Bu yüzden, İngiltere’de yaklaşık yüzde 68, Danimarka’da yüzde 50, ABD’de yüzde 75 ve Almanya’da yüzde 92’lik bir kısmı teşkil eden akademik güvencesizlik aksisi hareket, bu muazzam öğretim üyesi çoğunluğunun çıkarına olacak biçimde, üniversitelerdeki bir fazlaca sömürü ve aşağılama biçiminin kesişimselliğini gözden geçirmeli ve ne yaptığını bilen, bağımsız bir kesim olmak istiyorsa, ‘azınlık’ denen tüm kesitlerin çıkarlarını temsil etmeye çalışmalıdır. Bu sayılar, sizlere, şu anda tehdit altındaki/yerinden edilmiş/sürgün edilmiş bilim insanlarının, keder verici bir biçimde, mesleklerini teminatlı halde sürdürmek umuduyla dünyanın dört bir yanından akın ettiği kelamda ‘önde gelen’ bilim ülkelerinde bile yaşadıkları büyük yalnızlık hakkında bir fikir verecektir. Maalesef, onları kabul eden ülkelerdeki kısa vadeli akademik iş gücünün oluşturduğu devasa yedekler ordusunun saflarına dahil olmak zorundalar. Bu prestijle, gerçekte, fiilen işsizlik/yetersiz istihdam ve güvencesizlik bağlamında lokal prekarya ile birleşmişlerdir. Artı işgücünün bu iki bölümü (göçmen/misafir/sürgün edilmiş bilim insanları ve mahallî akademik alt sınıf), akademik yapı tarafınca ‘tehlike altındaki akademisyen’ üzere karantina tabirleri ve hâlâ çok milliyetçi olan akademik kıymetlendirme kriterleri vasıtasıyla kasıtlı formda ayrıştırılıyor. Günümüzün yerleşik akademik nizamı, tam olarak bu garantisiz alt sınıfın rütbe, eğitim geçmişi, araştırma alanının kâr getirme oranı, cinsiyet, yetenek(sizlik), etnik köken ve vatandaşlık statüsü sınırları boyunca yaratılan kasıtlı ve fazlacalu parçalanma aracılığıyla korunuyor. ötürüsıyla, mevcut üniversitemizin en düşük katmanı olan Akademik Prekarya, akademik yapının tüm üst katmanlarının yanı sıra sömürücü istihdam uygulamaları ve kâr sağladığı sömürücü çalışma kültürü dağılıp gitmeden, ne bu heyecana ortak olabilir, ne de kendini daha yükseğe taşıyabilir.

[…]

Akademik yapının varlığının ve egemenliğinin temel şartı, kârlı araştırmaların yaratılması ve büyütülmesidir; kârlı araştırmanın ön koşulu, şartlı akademik iş gücüdür. Şartlı iş gücü, bilhassa de kontratlı olmayan araştırmacılar içindeki rekabete sırtını dayar. Takımlı aristokrasi tarafınca isteksizce de olsa desteklenen ‘pazar odaklı araştırma’ ve ‘geçici istihdamın’ yayılışı, rekabet niçiniyle garantisiz akademisyenlerin yaşadığı izolasyon halinin yerini, paylaşılan güvencesizlik ve savunmasızlık niçiniyle devrimci dayanışmanın almasına yol açıyor.
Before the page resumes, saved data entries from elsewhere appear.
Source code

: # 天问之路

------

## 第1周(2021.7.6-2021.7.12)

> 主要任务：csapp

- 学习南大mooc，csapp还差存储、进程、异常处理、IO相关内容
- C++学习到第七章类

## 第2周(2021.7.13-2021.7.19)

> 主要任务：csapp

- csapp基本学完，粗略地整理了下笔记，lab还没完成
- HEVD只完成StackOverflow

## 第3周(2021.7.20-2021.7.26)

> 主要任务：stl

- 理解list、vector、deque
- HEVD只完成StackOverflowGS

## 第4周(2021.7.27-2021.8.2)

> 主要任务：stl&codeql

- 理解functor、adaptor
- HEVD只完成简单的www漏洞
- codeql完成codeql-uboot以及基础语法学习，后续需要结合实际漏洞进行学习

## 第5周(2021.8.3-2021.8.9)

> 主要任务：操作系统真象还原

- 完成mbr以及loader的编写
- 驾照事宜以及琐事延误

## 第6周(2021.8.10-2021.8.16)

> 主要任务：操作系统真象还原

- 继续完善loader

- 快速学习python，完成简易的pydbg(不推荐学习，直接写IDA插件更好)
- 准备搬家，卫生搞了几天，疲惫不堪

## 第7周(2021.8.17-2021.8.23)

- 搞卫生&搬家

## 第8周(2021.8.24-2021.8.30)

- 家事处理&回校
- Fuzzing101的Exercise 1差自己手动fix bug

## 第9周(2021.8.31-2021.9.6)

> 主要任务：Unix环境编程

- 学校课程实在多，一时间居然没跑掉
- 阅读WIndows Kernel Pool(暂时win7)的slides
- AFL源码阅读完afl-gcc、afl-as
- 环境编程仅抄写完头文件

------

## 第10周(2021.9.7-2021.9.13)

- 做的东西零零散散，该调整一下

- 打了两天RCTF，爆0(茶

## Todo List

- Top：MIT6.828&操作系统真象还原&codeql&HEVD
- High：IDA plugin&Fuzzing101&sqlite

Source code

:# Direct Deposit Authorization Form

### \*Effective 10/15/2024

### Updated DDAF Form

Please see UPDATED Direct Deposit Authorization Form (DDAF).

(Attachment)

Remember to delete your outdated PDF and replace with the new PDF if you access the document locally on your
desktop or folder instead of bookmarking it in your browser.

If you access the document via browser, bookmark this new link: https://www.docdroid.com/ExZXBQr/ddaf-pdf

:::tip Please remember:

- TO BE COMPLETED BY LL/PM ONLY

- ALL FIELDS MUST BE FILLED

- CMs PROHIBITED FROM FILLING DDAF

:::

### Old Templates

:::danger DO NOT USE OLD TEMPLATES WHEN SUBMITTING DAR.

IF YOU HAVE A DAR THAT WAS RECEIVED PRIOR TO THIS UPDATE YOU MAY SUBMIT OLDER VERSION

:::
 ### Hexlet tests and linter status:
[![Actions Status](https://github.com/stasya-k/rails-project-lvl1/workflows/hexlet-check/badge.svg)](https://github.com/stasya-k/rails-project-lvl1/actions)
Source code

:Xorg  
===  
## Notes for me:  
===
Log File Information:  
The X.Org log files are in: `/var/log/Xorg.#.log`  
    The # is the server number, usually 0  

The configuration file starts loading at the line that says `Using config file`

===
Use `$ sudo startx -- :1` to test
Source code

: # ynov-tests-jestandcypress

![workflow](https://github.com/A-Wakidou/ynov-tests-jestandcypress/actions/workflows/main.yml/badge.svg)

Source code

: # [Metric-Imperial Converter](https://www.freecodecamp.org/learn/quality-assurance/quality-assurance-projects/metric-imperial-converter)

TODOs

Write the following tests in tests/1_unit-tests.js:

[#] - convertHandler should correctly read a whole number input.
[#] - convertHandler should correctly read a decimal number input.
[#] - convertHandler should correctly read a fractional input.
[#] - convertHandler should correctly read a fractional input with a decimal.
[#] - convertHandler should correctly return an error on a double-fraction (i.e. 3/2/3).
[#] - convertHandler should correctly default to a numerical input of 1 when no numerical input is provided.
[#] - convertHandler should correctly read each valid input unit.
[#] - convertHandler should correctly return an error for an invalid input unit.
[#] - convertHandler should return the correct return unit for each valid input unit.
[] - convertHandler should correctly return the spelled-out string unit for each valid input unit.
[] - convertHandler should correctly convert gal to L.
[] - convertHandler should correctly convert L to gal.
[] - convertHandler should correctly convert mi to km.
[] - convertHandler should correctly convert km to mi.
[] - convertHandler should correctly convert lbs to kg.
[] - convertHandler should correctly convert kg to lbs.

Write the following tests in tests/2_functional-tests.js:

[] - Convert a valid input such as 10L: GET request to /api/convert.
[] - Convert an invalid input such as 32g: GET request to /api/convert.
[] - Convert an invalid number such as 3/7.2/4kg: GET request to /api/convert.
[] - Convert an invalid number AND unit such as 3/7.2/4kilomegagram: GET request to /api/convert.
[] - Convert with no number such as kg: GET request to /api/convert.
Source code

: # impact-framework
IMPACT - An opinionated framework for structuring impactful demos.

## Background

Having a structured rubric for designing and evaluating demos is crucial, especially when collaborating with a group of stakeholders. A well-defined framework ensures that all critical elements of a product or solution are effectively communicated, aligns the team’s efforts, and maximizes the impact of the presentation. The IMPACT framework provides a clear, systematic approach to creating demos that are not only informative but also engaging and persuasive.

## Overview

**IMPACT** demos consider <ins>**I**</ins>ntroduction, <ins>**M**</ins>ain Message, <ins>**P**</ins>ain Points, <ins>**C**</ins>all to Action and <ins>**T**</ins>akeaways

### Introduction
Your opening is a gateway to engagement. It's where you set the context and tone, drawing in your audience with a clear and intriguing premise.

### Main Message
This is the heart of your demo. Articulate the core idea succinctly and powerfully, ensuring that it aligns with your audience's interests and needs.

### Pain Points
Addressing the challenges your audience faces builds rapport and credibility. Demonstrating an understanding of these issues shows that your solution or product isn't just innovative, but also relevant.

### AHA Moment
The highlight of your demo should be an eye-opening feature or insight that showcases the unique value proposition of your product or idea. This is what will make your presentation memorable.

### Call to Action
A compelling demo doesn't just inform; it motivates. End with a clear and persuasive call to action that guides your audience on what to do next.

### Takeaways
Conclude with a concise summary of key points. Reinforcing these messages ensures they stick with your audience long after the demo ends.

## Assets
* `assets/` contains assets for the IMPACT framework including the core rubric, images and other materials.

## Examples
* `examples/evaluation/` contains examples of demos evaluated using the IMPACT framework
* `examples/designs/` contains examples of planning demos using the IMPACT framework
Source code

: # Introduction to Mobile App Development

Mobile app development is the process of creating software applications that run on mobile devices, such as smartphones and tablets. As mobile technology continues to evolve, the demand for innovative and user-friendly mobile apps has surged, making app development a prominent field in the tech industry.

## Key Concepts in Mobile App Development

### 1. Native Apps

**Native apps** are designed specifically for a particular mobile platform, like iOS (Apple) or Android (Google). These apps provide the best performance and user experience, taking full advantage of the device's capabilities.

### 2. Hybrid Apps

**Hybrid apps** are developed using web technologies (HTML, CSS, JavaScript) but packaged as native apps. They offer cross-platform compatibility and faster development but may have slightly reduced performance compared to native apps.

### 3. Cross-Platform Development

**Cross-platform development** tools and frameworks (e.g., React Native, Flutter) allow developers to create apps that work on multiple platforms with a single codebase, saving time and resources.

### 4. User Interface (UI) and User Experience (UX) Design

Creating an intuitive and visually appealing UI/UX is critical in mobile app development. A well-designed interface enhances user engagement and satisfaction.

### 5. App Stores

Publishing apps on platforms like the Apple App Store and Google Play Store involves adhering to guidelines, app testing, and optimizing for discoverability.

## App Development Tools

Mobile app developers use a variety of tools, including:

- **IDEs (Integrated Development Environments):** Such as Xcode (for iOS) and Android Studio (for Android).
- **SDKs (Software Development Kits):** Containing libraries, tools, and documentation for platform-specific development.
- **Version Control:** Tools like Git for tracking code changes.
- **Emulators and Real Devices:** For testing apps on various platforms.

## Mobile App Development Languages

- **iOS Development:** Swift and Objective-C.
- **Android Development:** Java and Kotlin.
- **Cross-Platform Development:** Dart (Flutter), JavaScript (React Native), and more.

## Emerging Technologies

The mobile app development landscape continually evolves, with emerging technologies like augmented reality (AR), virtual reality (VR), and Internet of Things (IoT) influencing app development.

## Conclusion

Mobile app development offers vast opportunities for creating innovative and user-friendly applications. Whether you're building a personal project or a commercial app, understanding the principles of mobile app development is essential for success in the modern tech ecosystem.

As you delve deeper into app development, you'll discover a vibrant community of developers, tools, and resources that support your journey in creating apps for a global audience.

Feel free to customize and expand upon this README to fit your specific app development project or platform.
Bu niçinle, Neoliberal Üniversite’nin gelişimi, akademik yapının eserleri ürettiği ve kendine mâl ettiği temeli ayaklarının altından çekmektedir. ötürüsıyla, akademik yapının ürettiği şey, her şey bir yana, kendi mezar kazıcılarıdır. Akademik Prekarya’nın mağlubiyeti ve zaferi eşit derecede kaçınılmaz; lakin bizleri birbirimize bağlayan şeyin ne olduğunu kabul etmedikçe ve milletlerarası alanda çaba etmek için örgütlenmedikçe, kaçınılmaz değil.

*Prekarya, 20’nci yüzyılda tanımlanmış bir çalışan sınıfıdır. Yüklü olarak bilişsel (cogitive-yaratıcı) dallarda görünen, sınırlı-kontratlı, yarı vakitli, proje bazlı kontratlar ile işgücü piyasalarına iş yapan sınıftır. Tanımlanmadaki temel etken, daima iş teminatı ve sürekliliği bulunmayan işlerde çalışan bir sınıf olarak görülmesidir. Genelde yaratıcı bölümler içerisinde (reklam, yazılım, program, oyun… vb.) çalışan, öbür bölümlerde de (kitap çevirisi, yarı-zamanlı eğitim nazaranvliliği vb.) kısmen görülen, proje bazlı yahut vadeli çalışanlar kümesidir. Genelde özgür vakitli (freelance) çalışanlar olan ‘prekarite’lerin, kontratları daima iş teminatı içermez.(ç.n.)

**Mükemmellik kümelerinin, başvuran üniversitelerin / üniversitelerin stratejik ve tematik planlamasının değerli bir kısmını oluşturması, profillerini geliştirmesi ve evvelandirmeyi teşvik etmesi amaçlanır. Ayrıyeten, erken meslek araştırmacıları için eğitim ve meslek fırsatları yaratmayı amaçlamaktadırlar.(ç.n.)

***Koşullu çalışanlar, proje bazında işe alınan hür çalışanlar, bağımsız yükleniciler, danışmanlar yahut öbür dış kaynaklı ve kalıcı olmayan emekçiler olarak tanımlanır. Alanda yahut uzaktan çalışabilirler.